To do.
Look through the entries below for the line with "This repository contains" and the line with "## Descripción", then give again exactly those two lines and all lines between them, minus the pictures.

Collected data
Start of Block

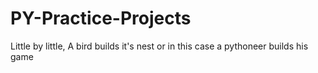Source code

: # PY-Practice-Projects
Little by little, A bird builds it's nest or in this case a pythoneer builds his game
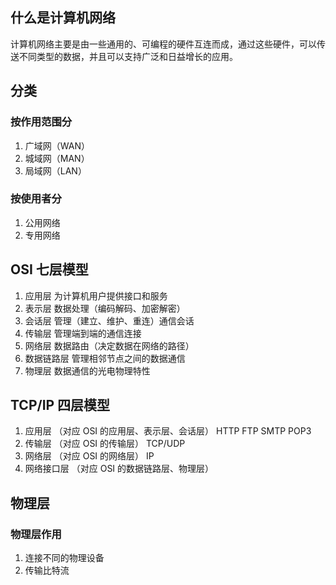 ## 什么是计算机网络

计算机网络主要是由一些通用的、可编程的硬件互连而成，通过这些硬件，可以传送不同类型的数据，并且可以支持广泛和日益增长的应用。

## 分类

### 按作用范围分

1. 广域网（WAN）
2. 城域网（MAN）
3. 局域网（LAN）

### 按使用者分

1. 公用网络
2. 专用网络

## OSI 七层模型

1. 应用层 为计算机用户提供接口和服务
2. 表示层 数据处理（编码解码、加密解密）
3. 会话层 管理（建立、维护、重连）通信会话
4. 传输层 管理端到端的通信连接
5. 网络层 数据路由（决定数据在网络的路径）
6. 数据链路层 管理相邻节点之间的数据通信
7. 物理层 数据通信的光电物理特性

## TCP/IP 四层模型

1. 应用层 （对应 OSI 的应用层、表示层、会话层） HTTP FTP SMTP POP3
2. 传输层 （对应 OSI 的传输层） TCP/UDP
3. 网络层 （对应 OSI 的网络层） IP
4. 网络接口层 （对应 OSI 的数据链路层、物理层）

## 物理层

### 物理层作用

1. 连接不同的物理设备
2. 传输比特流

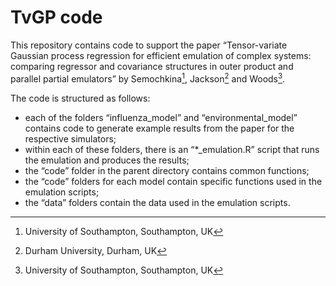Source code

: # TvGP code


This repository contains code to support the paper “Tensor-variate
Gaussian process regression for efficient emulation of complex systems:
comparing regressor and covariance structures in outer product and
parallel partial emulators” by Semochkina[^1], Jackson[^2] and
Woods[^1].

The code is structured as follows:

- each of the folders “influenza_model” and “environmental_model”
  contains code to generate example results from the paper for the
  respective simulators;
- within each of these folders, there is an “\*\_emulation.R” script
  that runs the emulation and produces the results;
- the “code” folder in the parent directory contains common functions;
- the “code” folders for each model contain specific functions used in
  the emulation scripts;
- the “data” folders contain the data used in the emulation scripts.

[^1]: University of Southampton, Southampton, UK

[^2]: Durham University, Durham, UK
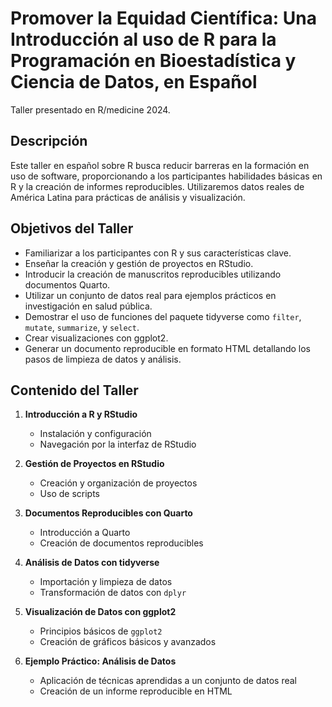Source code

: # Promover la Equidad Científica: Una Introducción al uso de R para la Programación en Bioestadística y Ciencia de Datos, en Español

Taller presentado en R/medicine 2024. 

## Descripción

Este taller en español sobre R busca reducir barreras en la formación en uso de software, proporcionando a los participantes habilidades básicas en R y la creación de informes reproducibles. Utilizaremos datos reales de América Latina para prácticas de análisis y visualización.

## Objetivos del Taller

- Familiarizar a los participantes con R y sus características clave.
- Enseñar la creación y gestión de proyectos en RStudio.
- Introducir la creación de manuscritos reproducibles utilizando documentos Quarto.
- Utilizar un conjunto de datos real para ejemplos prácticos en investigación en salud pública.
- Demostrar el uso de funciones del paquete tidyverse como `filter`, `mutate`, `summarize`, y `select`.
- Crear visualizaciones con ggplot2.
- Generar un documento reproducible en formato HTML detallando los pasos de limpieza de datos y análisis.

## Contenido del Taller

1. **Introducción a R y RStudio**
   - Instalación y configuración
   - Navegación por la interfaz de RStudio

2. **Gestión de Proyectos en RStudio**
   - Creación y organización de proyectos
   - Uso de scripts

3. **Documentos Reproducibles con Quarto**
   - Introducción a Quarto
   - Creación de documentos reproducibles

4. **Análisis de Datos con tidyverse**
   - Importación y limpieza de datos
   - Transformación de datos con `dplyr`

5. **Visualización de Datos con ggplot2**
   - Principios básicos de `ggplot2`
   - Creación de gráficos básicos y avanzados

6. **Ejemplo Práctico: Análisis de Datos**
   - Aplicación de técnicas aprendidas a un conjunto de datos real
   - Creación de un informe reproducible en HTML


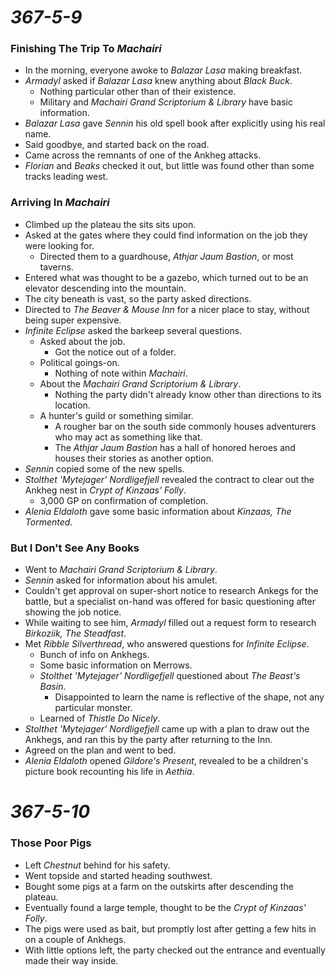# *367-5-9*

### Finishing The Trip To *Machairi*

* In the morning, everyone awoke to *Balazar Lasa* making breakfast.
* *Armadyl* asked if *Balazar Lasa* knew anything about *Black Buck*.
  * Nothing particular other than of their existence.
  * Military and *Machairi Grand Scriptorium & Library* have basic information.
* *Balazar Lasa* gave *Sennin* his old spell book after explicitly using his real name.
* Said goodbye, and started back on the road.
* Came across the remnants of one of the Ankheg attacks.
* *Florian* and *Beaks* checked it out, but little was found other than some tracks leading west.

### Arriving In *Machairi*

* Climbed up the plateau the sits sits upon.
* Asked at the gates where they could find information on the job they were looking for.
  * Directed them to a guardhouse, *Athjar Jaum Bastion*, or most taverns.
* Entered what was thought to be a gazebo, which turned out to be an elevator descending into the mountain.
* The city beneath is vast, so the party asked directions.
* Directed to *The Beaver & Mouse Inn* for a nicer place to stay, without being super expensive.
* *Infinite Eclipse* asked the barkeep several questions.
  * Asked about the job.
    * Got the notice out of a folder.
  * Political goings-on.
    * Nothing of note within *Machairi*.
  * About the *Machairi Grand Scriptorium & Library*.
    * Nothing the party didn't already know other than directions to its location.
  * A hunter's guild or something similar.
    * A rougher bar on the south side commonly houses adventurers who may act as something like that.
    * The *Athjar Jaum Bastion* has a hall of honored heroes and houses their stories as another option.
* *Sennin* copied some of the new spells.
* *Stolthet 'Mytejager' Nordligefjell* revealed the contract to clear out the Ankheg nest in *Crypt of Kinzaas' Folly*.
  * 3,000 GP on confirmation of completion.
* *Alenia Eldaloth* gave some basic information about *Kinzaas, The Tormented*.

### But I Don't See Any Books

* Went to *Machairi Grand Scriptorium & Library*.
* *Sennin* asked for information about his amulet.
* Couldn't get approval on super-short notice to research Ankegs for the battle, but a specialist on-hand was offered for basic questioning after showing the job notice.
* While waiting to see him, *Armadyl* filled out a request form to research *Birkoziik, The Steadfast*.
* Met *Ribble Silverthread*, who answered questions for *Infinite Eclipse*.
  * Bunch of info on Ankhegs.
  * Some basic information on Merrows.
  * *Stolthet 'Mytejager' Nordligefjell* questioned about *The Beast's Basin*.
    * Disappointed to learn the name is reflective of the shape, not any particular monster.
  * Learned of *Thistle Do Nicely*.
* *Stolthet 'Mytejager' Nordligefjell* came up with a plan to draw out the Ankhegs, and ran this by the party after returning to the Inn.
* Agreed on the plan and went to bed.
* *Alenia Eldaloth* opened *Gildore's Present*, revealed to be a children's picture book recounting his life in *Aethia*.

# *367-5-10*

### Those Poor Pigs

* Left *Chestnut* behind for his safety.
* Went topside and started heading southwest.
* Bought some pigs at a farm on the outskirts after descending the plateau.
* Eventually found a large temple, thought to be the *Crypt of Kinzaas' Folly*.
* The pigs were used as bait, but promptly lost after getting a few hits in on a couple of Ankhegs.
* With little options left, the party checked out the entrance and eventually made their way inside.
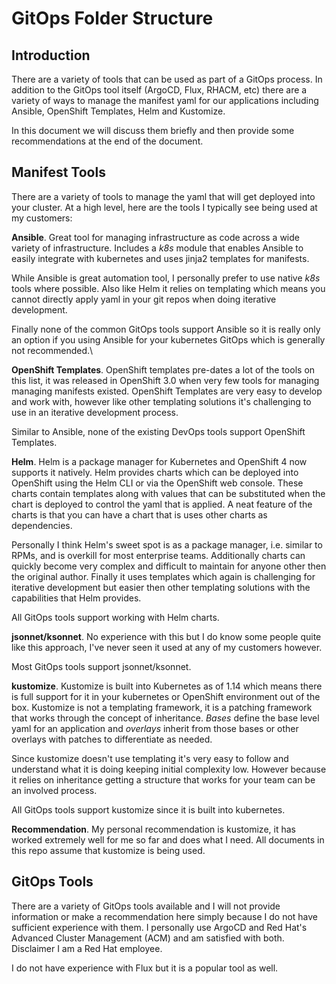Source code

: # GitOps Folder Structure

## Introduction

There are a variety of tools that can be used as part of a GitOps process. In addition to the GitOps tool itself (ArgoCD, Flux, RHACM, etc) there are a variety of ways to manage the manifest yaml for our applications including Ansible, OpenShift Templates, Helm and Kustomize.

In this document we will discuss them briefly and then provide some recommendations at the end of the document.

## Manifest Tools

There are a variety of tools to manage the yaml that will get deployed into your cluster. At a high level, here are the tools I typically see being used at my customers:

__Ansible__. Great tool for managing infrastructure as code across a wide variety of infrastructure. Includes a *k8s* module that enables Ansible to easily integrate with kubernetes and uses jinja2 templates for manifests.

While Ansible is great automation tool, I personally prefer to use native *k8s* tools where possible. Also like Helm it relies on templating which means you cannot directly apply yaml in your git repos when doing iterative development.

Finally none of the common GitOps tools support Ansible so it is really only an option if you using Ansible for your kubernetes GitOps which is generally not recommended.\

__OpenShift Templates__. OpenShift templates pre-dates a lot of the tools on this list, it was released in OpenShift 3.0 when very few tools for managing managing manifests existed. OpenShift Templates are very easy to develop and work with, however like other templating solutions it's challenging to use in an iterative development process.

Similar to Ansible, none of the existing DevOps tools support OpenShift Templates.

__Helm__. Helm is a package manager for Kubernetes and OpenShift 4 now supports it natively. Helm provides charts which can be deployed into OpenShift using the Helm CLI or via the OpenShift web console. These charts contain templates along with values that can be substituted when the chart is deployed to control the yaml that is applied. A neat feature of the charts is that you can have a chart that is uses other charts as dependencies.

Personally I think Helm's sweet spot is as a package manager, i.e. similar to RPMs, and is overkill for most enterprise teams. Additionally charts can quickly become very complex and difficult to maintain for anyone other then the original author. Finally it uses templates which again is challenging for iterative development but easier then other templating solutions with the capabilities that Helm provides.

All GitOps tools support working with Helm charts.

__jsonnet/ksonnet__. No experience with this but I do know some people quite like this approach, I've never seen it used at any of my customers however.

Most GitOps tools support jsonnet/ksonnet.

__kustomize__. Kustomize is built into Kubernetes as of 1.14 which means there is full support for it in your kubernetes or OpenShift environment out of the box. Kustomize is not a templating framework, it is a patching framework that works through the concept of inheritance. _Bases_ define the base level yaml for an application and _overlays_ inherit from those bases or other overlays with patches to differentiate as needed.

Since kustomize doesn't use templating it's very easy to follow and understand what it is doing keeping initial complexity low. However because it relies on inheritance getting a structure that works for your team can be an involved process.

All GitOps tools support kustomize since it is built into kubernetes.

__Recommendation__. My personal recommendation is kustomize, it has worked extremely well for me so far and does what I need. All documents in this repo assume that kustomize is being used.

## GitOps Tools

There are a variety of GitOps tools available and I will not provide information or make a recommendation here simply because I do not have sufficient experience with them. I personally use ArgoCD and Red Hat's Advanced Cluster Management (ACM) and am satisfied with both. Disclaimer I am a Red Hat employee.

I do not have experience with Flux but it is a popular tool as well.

End of Block

Task result.
This repository contains code to support the paper “Tensor-variate
Gaussian process regression for efficient emulation of complex systems:
comparing regressor and covariance structures in outer product and
parallel partial emulators” by Semochkina[^1], Jackson[^2] and
Woods[^1].

The code is structured as follows:

- each of the folders “influenza_model” and “environmental_model”
  contains code to generate example results from the paper for the
  respective simulators;
- within each of these folders, there is an “\*\_emulation.R” script
  that runs the emulation and produces the results;
- the “code” folder in the parent directory contains common functions;
- the “code” folders for each model contain specific functions used in
  the emulation scripts;
- the “data” folders contain the data used in the emulation scripts.

[^1]: University of Southampton, Southampton, UK

[^2]: Durham University, Durham, UK
Source code

: # Promover la Equidad Científica: Una Introducción al uso de R para la Programación en Bioestadística y Ciencia de Datos, en Español

Taller presentado en R/medicine 2024. 

## Descripción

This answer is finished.